Blizzcast episode 4 is now live and available for listening, and with it, of course, has come a wealth of new World of Warcraft Information. Some of it is stuff we've gotten wind for before, but there's some interesting insights into the whole game. You can listen to it here and read the transcript here, or join us after the break for a breakdown of the juiciest information from the Interviews

Professions: Engineering and Armorsmith Love

Drysc interviewed Jon LeCraft, the designer behind World of Warcraft's professions. In two more general areas, he says he doesn't want people to have to grind out max tradeskilling to get their ultimate BoP gear, so we should expect more stuff similar to how most goggle recipes only take 350 skill. They also want to cut back on world drop recipes, but are still looking at finding ways to differentiate individual crafters. One possibility offered was the idea of tokens from daily quests that you could then spend on recipes. Each individual crafter would spend their tokens differently, thus allowing for some uniqueness.

Here's some of the more specific new tidbits he let out:

  • In Blacksmithing news, they say armorsmithing was probably legitimately underpowered, and they're hoping to make it more desirable and competitive with weaponsmithing in WoTLK.
  • They feel they probably overnerfed engineering a bit in Burning Crusade, and are hoping to offer new upgrades to many old level 60 trinkets that fell by the wayside. In addition, Items like the Parachute Cloak and Rocket Boots will be reimagined as enchantment-type items that you can attached to existing armor.
  • Yes, they probably overpowered tailoring with Frozen Shadoweave and similar sets, and won't go that far with it in Wrath.
  • They'd like to make Fishing a bit less boring in the future. It will still be relaxing, but it will hopefully be a bit more interactive.
  • For alchemy, they're looking at new ways to handle Discovery. Discovery will probably be either much more intuitive (such as making resistance potions to discover a cauldron) or reserved only for "fun" type potions.
  • In leatherworking, they like where Drums ended up after 2.3, but they think they were a bit too conservative overall.
  • For inscription, the plan is to have 15-20 glyphs for each class, including some that may affect talents. Also, they may great affect how the skill works or require tradeoffs, such as making Last Stand only give 20% of max health, but reducing the cooldown to 2 minutes. Knockback on fireball, the big original example of glyphs, is out.

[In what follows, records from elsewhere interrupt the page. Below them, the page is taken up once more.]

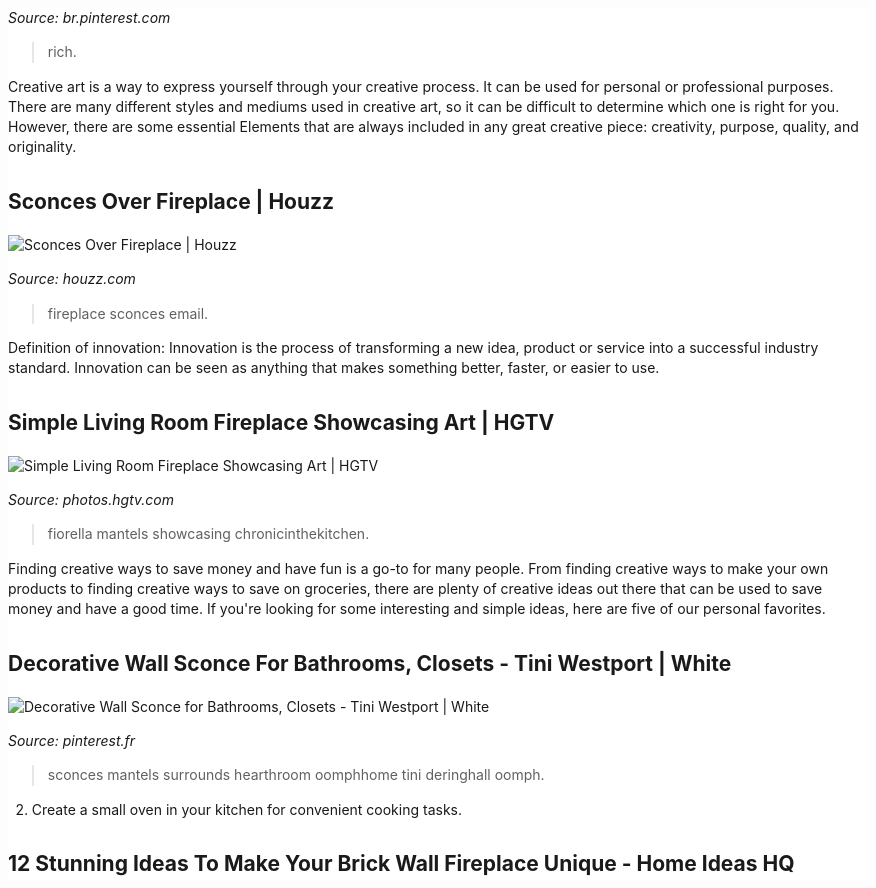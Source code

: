 _Source: br.pinterest.com_

>rich. 

	

Creative art is a way to express yourself through your creative process. It can be used for personal or professional purposes. There are many different styles and mediums used in creative art, so it can be difficult to determine which one is right for you. However, there are some essential Elements that are always included in any great creative piece: creativity, purpose, quality, and originality.

    
## Sconces Over Fireplace | Houzz

<img loading=lazy src="https://st.hzcdn.com/fimgs/2ad18d570d991764_8667-w500-h666-b0-p0--traditional-family-room.jpg" onerror="this.onerror=null;this.src='https://tse1.mm.bing.net/th?id=OIP.qu9te_5kmrbGWy7scu9tTwHaJ3&amp;pid=15.1';" alt="Sconces Over Fireplace | Houzz">

_Source: houzz.com_

>fireplace sconces email. 

	

Definition of innovation:
Innovation is the process of transforming a new idea, product or service into a successful industry standard. Innovation can be seen as anything that makes something better, faster, or easier to use.

    
## Simple Living Room Fireplace Showcasing Art | HGTV

<img loading=lazy src="https://hgtvhome.sndimg.com/content/dam/images/hgtv/fullset/2012/6/12/0/DP_Fiorella-Design-Living-Room-Fireplace-Artwork_s3x4.jpg.rend.hgtvcom.616.822.suffix/1400973778757.jpeg" onerror="this.onerror=null;this.src='https://tse1.mm.bing.net/th?id=OIP.GH-uvd0a-K1owM1hkXoVXwHaJ5&amp;pid=15.1';" alt="Simple Living Room Fireplace Showcasing Art | HGTV">

_Source: photos.hgtv.com_

>fiorella mantels showcasing chronicinthekitchen. 

	

Finding creative ways to save money and have fun is a go-to for many people. From finding creative ways to make your own products to finding creative ways to save on groceries, there are plenty of creative ideas out there that can be used to save money and have a good time. If you're looking for some interesting and simple ideas, here are five of our personal favorites.

    
## Decorative Wall Sconce For Bathrooms, Closets - Tini Westport | White

<img loading=lazy src="https://i.pinimg.com/originals/8e/f1/e1/8ef1e1cad1f0a399c35351c568826c19.jpg" onerror="this.onerror=null;this.src='https://tse4.mm.bing.net/th?id=OIP.Ke-okuu4H4ACj-q8vKnxDgHaLA&amp;pid=15.1';" alt="Decorative Wall Sconce for Bathrooms, Closets - Tini Westport | White">

_Source: pinterest.fr_

>sconces mantels surrounds hearthroom oomphhome tini deringhall oomph. 

	

2. Create a small oven in your kitchen for convenient cooking tasks.

    
## 12 Stunning Ideas To Make Your Brick Wall Fireplace Unique - Home Ideas HQ
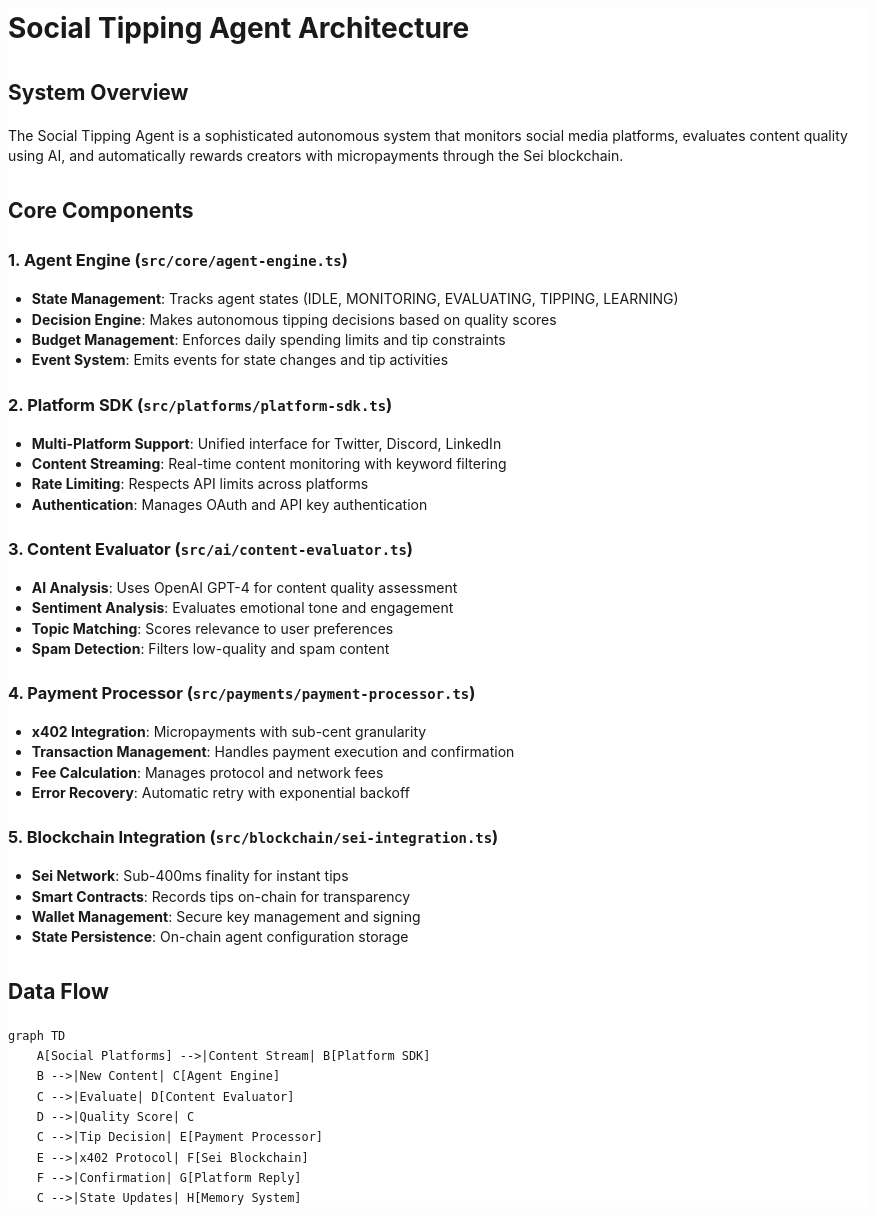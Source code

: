 # Social Tipping Agent Architecture

## System Overview

The Social Tipping Agent is a sophisticated autonomous system that monitors social media platforms, evaluates content quality using AI, and automatically rewards creators with micropayments through the Sei blockchain.

## Core Components

### 1. Agent Engine (`src/core/agent-engine.ts`)
- **State Management**: Tracks agent states (IDLE, MONITORING, EVALUATING, TIPPING, LEARNING)
- **Decision Engine**: Makes autonomous tipping decisions based on quality scores
- **Budget Management**: Enforces daily spending limits and tip constraints
- **Event System**: Emits events for state changes and tip activities

### 2. Platform SDK (`src/platforms/platform-sdk.ts`)
- **Multi-Platform Support**: Unified interface for Twitter, Discord, LinkedIn
- **Content Streaming**: Real-time content monitoring with keyword filtering
- **Rate Limiting**: Respects API limits across platforms
- **Authentication**: Manages OAuth and API key authentication

### 3. Content Evaluator (`src/ai/content-evaluator.ts`)
- **AI Analysis**: Uses OpenAI GPT-4 for content quality assessment
- **Sentiment Analysis**: Evaluates emotional tone and engagement
- **Topic Matching**: Scores relevance to user preferences
- **Spam Detection**: Filters low-quality and spam content

### 4. Payment Processor (`src/payments/payment-processor.ts`)
- **x402 Integration**: Micropayments with sub-cent granularity
- **Transaction Management**: Handles payment execution and confirmation
- **Fee Calculation**: Manages protocol and network fees
- **Error Recovery**: Automatic retry with exponential backoff

### 5. Blockchain Integration (`src/blockchain/sei-integration.ts`)
- **Sei Network**: Sub-400ms finality for instant tips
- **Smart Contracts**: Records tips on-chain for transparency
- **Wallet Management**: Secure key management and signing
- **State Persistence**: On-chain agent configuration storage

## Data Flow

```mermaid
graph TD
    A[Social Platforms] -->|Content Stream| B[Platform SDK]
    B -->|New Content| C[Agent Engine]
    C -->|Evaluate| D[Content Evaluator]
    D -->|Quality Score| C
    C -->|Tip Decision| E[Payment Processor]
    E -->|x402 Protocol| F[Sei Blockchain]
    F -->|Confirmation| G[Platform Reply]
    C -->|State Updates| H[Memory System]
```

Kaplan on Raiding and Dungeons

Bornakk interviewed Lead Designer Jeff Kaplan. Probably the most interesting tidbit he dropped is that they know exactly what patches they're going to release for Wrath of the Lich King. Everything, up to the culmination of assaulting Icecrown Glacier and defeating Arthas, has been planned to some degree.

He also discussed how they've learned from The Burning Crusade. They hope to avoid having to make major changes such as adding badges or removing attunements, but instead build the dungeons properly from the ground off. They also hope to have more attunements or unlockings that require the whole server, and more epic story lines that engage you and your first character without entrapping your alts into having to do a bunch of stuff you've done before. They also plan to let 25-man raiders go directly to 25-man content. You won't have to cut your teeth on 10-man Naxxramas first as you should get all the gear you need from 5-mans.

Music, Starcraft II, and more

There were a few other good interviews in the Blizzcast as well. Nethaera spoke to Russel Brower, the Music Director of World of Warcraft. He boasted of the 16 hours of music currently in game as of patch 2.4, and spoke a bit about the philosophy and methods for creating music for Wrath of the Lich King (Which, by the way, is awesome. The login screen music and the Howling Fjord music alone are worth the price of admission).

If you're into Blizzard's other, lesser franchises, you might also want to check out the interview with some of Starcraft II's design staff. Overall, another excellent Blizzcast. It's well worth listening to it or reading the transcript. Now if only they were aired a little bit more often.